Records shown:
################

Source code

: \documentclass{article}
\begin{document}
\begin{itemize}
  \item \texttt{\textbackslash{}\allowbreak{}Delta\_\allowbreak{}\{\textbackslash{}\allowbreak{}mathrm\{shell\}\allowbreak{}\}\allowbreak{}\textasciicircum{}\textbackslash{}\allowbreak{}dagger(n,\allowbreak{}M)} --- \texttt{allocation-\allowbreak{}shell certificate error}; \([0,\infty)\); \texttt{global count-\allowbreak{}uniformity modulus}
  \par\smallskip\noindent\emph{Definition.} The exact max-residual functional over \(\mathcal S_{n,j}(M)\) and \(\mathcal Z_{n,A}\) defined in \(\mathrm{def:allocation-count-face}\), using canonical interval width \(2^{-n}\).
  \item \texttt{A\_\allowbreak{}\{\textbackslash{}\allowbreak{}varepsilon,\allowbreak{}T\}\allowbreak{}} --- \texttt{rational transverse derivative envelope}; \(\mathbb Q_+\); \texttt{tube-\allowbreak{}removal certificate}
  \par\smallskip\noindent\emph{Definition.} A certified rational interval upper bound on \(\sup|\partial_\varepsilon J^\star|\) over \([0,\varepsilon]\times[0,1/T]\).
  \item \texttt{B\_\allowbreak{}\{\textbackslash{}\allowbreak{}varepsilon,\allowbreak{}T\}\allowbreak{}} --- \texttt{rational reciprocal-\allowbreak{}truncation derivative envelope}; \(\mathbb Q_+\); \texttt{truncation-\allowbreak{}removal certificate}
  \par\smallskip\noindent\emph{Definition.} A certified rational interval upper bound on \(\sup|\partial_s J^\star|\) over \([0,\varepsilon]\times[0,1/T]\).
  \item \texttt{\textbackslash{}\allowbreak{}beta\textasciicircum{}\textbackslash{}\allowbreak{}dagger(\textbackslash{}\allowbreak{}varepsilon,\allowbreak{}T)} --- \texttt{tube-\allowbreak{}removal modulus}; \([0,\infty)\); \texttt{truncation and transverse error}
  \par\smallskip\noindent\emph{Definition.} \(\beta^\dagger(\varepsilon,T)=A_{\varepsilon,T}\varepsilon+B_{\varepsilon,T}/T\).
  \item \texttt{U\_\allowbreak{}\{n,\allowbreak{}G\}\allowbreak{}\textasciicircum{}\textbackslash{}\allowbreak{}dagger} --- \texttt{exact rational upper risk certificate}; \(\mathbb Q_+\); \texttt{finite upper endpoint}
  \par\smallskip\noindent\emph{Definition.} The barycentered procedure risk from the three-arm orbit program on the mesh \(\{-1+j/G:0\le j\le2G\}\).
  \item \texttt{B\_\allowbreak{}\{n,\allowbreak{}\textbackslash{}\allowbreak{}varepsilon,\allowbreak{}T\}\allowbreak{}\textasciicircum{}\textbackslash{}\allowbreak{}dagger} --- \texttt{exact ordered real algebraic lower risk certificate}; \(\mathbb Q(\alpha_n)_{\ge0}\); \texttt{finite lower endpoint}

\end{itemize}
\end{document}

################

Exercise details:
In the entries above, copy the lines from the one that contains "ordered real algebraic" through the last line, exactly as they appear.

Exercise answer:
  \item \texttt{B\_\allowbreak{}\{n,\allowbreak{}\textbackslash{}\allowbreak{}varepsilon,\allowbreak{}T\}\allowbreak{}\textasciicircum{}\textbackslash{}\allowbreak{}dagger} --- \texttt{exact ordered real algebraic lower risk certificate}; \(\mathbb Q(\alpha_n)_{\ge0}\); \texttt{finite lower endpoint}

\end{itemize}
\end{document}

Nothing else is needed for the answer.